Material supplied Block Start

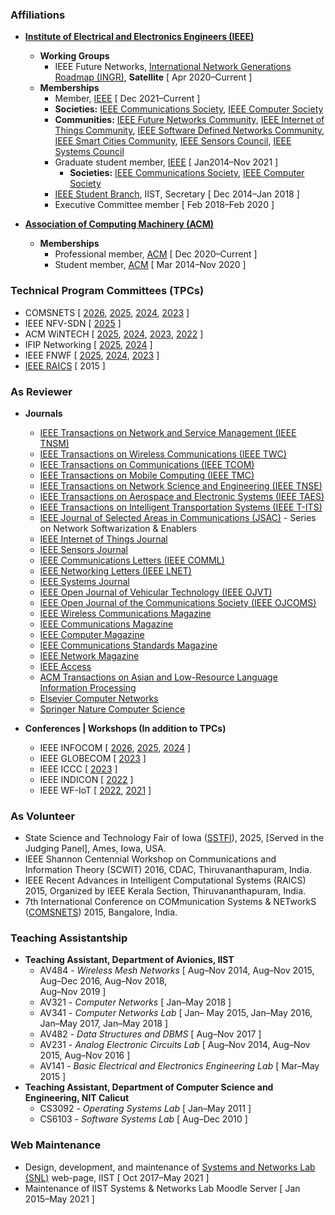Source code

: ### Affiliations

* **[Institute of Electrical and Electronics Engineers (IEEE)](https://www.ieee.org/)**
  * **Working Groups**
    * IEEE Future Networks, [International Network Generations Roadmap
      (INGR)](https://futurenetworks.ieee.org/roadmap), **Satellite**
      [ Apr 2020–Current ]
  * **Memberships**
	* Member, [IEEE](http://www.ieee.org/index.html) [ Dec 2021–Current ]
	* **Societies:** [IEEE Communications Society](http://www.comsoc.org),
    [IEEE Computer Society](https://www.computer.org)
	* **Communities:** [IEEE Future Networks
    Community](https://futurenetworks.ieee.org/), [IEEE Internet of
    Things Community](http://iot.ieee.org/), [IEEE Software Defined
    Networks Community](https://sdn.ieee.org/), [IEEE Smart Cities
    Community](http://smartcities.ieee.org/), [IEEE Sensors
    Council](http://www.ieee-sensors.org/), [IEEE Systems
    Council](http://www.ieeesystemscouncil.org/)
	* Graduate student member, [IEEE](http://www.ieee.org/index.html) [ Jan2014–Nov 2021 ]
	  * **Societies:** [IEEE Communications Society](http://www.comsoc.org),
		  [IEEE Computer Society](https://www.computer.org)
	* [IEEE Student Branch](https://www.facebook.com/ieeesbiist/),
         IIST, Secretary [ Dec 2014–Jan 2018 ]
	* Executive Committee member [ Feb 2018–Feb 2020 ]

* **[Association of Computing Machinery (ACM)](https://www.acm.org/)**
  * **Memberships**
	* Professional member, [ACM](http://www.acm.org) [ Dec 2020–Current ]
	* Student member, [ACM](http://www.acm.org) [ Mar 2014–Nov 2020 ]

  
### Technical Program Committees (TPCs)

* COMSNETS [ [2026](https://www.comsnets.org/),
  [2025](https://www.comsnets.org/archive/2025/),
  [2024](https://www.comsnets.org/archive/2024/),
  [2023](https://www.comsnets.org/archive/2023/) ]
* IEEE NFV-SDN [ [2025](https://nfvsdn2025.ieee-nfvsdn.org/) ]
* ACM WiNTECH [ [2025](https://acm-wintech.github.io/2025/),
  [2024](https://acm-wintech.github.io/2024/),
  [2023](https://acm-wintech.github.io/2023/),
  [2022](https://acm-wintech.github.io/2022/) ]
* IFIP Networking [ [2025](https://networking.ifip.org/2025/),
  [2024](https://networking.ifip.org/2024/) ]
* IEEE FNWF [ [2025](https://fnwf2025.ieee.org/),
  [2024](https://fnwf2024.ieee.org/),
  [2023](https://fnwf2023.ieee.org/) ]
* [IEEE RAICS](https://www.raics2025.org/) [ 2015 ]

### As Reviewer

* **Journals**
	* [IEEE Transactions on Network and Service
      Management (IEEE TNSM)](https://www.comsoc.org/publications/journals/ieee-tnsm)
    * [IEEE Transactions on Wireless Communications (IEEE TWC)](https://www.comsoc.org/publications/journals/ieee-twc)
	* [IEEE Transactions on Communications (IEEE
      TCOM)](https://www.comsoc.org/publications/journals/ieee-tcom)
    * [IEEE Transactions on Mobile Computing (IEEE TMC)](https://www.computer.org/csdl/journal/tm)
    * [IEEE Transactions on Network Science and Engineering (IEEE TNSE)](https://www.comsoc.org/publications/journals/ieee-tnse)
	* [IEEE Transactions on Aerospace and Electronic Systems (IEEE TAES)](https://ieee-aess.org/publications/taes)
    * [IEEE Transactions on Intelligent Transportation Systems (IEEE T-ITS)](https://ieee-itss.org/pub/t-its/)
	* [IEEE Journal of Selected Areas in Communications
	  (JSAC)](https://www.comsoc.org/jsac) - Series on Network
	  Softwarization & Enablers
	* [IEEE Internet of Things Journal](http://ieee-iotj.org/)
	* [IEEE Sensors Journal](https://ieee-sensors.org/sensors-journal/)
	* [IEEE Communications Letters (IEEE COMML)](https://www.comsoc.org/publications/journals/ieee-comml)
    * [IEEE Networking Letters (IEEE LNET)](https://www.comsoc.org/publications/journals/ieee-lnet)
	* [IEEE Systems Journal](https://ieeesystemsjournal.org)
    * [IEEE Open Journal of Vehicular Technology (IEEE OJVT)](https://vtsociety.org/publication/ieee-ojvt)
	* [IEEE Open Journal of the Communications Society (IEEE OJCOMS)](https://www.comsoc.org/publications/journals/ieee-ojcoms)
    * [IEEE Wireless Communications Magazine](https://www.comsoc.org/publications/magazines/ieee-wireless-communications)
    * [IEEE Communications Magazine](https://www.comsoc.org/publications/magazines/ieee-communications-magazine)
	* [IEEE Computer Magazine](https://www.computer.org/csdl/magazine/co)
    * [IEEE Communications Standards
      Magazine](https://www.comsoc.org/publications/magazines/ieee-communications-standards-magazine)
    * [IEEE Network Magazine](https://www.comsoc.org/publications/magazines/ieee-network)
	* [IEEE Access](https://ieeeaccess.ieee.org/)
	* [ACM Transactions on Asian and Low-Resource Language Information
      Processing](https://dl.acm.org/journal/tallip)
	* [Elsevier Computer
      Networks](https://www.sciencedirect.com/journal/computer-networks)
	* [Springer Nature Computer Science](https://www.springer.com/journal/42979)

* **Conferences | Workshops (In addition to TPCs)**
    * IEEE INFOCOM [ [2026](https://infocom2026.ieee-infocom.org/),
      [2025](https://infocom2025.ieee-infocom.org/),
      [2024](https://infocom2024.ieee-infocom.org/) ]
	* IEEE GLOBECOM [ [2023](https://globecom2023.ieee-globecom.org/) ]
	* IEEE ICCC [ [2023](https://iccc2023.ieee-iccc.org/) ]
    * IEEE INDICON [ [2022](https://www.indicon2022.org/index.html) ]
    * IEEE WF-IoT [ [2022](https://wfiot2022.iot.ieee.org),
      [2021](https://wfiot2021.iot.ieee.org) ]

### As Volunteer

* State Science and Technology Fair of Iowa
  ([SSTFI](https://sstfi.org/)), 2025, [Served in
  the Judging Panel], Ames, Iowa, USA.  
* IEEE Shannon Centennial Workshop on Communications and Information
  Theory (SCWIT) 2016, CDAC, Thiruvananthapuram, India.
* IEEE Recent Advances in Intelligent Computational Systems (RAICS)
  2015, Organized by IEEE Kerala Section, Thiruvananthapuram, India.
* 7th International Conference on COMmunication Systems & NETworkS
  ([COMSNETS](https://www.comsnets.org/)) 2015, Bangalore, India.


### Teaching Assistantship 

* **Teaching Assistant, Department of Avionics, IIST**
	* AV484 - *Wireless Mesh Networks* [ Aug–Nov 2014, Aug–Nov 2015,
      Aug–Dec 2016, Aug–Nov 2018, <br>Aug–Nov 2019 ]
	* AV321 - *Computer Networks* [ Jan–May 2018 ]
	* AV341 - *Computer Networks Lab* [ Jan– May 2015, Jan–May
      2016, Jan–May 2017, Jan–May 2018 ]
	* AV482 - *Data Structures and DBMS* [ Aug–Nov 2017 ]
	* AV231 - *Analog Electronic Circuits Lab* [ Aug–Nov 2014, Aug–Nov 2015, Aug–Nov 2016 ]
	* AV141 - *Basic Electrical and Electronics Engineering Lab* [ Mar–May
      2015 ]
* **Teaching Assistant, Department of Computer Science and Engineering, NIT Calicut**
	* CS3092 - *Operating Systems Lab* [ Jan–May 2011 ]		
	* CS6103 - *Software Systems Lab* [ Aug–Dec 2010 ]

	  
### Web Maintenance

* Design, development, and maintenance of [Systems and Networks Lab
      (SNL)](https://iist-sysnet.github.io/) web-page, IIST [ Oct
      2017–May 2021 ]
* Maintenance of IIST Systems & Networks Lab Moodle Server [ Jan
  2015–May 2021 ]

Material supplied Block End

▸ Task statement
Copy exactly the stretch of data above from the line with "[IEEE Networking Letters" through the line with "[ [2022](https://www.indicon2022.org/index.html) ]", and omit all other lines.

▸ Solution for this task
    * [IEEE Networking Letters (IEEE LNET)](https://www.comsoc.org/publications/journals/ieee-lnet)
	* [IEEE Systems Journal](https://ieeesystemsjournal.org)
    * [IEEE Open Journal of Vehicular Technology (IEEE OJVT)](https://vtsociety.org/publication/ieee-ojvt)
	* [IEEE Open Journal of the Communications Society (IEEE OJCOMS)](https://www.comsoc.org/publications/journals/ieee-ojcoms)
    * [IEEE Wireless Communications Magazine](https://www.comsoc.org/publications/magazines/ieee-wireless-communications)
    * [IEEE Communications Magazine](https://www.comsoc.org/publications/magazines/ieee-communications-magazine)
	* [IEEE Computer Magazine](https://www.computer.org/csdl/magazine/co)
    * [IEEE Communications Standards
      Magazine](https://www.comsoc.org/publications/magazines/ieee-communications-standards-magazine)
    * [IEEE Network Magazine](https://www.comsoc.org/publications/magazines/ieee-network)
	* [IEEE Access](https://ieeeaccess.ieee.org/)
	* [ACM Transactions on Asian and Low-Resource Language Information
      Processing](https://dl.acm.org/journal/tallip)
	* [Elsevier Computer
      Networks](https://www.sciencedirect.com/journal/computer-networks)
	* [Springer Nature Computer Science](https://www.springer.com/journal/42979)

* **Conferences | Workshops (In addition to TPCs)**
    * IEEE INFOCOM [ [2026](https://infocom2026.ieee-infocom.org/),
      [2025](https://infocom2025.ieee-infocom.org/),
      [2024](https://infocom2024.ieee-infocom.org/) ]
	* IEEE GLOBECOM [ [2023](https://globecom2023.ieee-globecom.org/) ]
	* IEEE ICCC [ [2023](https://iccc2023.ieee-iccc.org/) ]
    * IEEE INDICON [ [2022](https://www.indicon2022.org/index.html) ]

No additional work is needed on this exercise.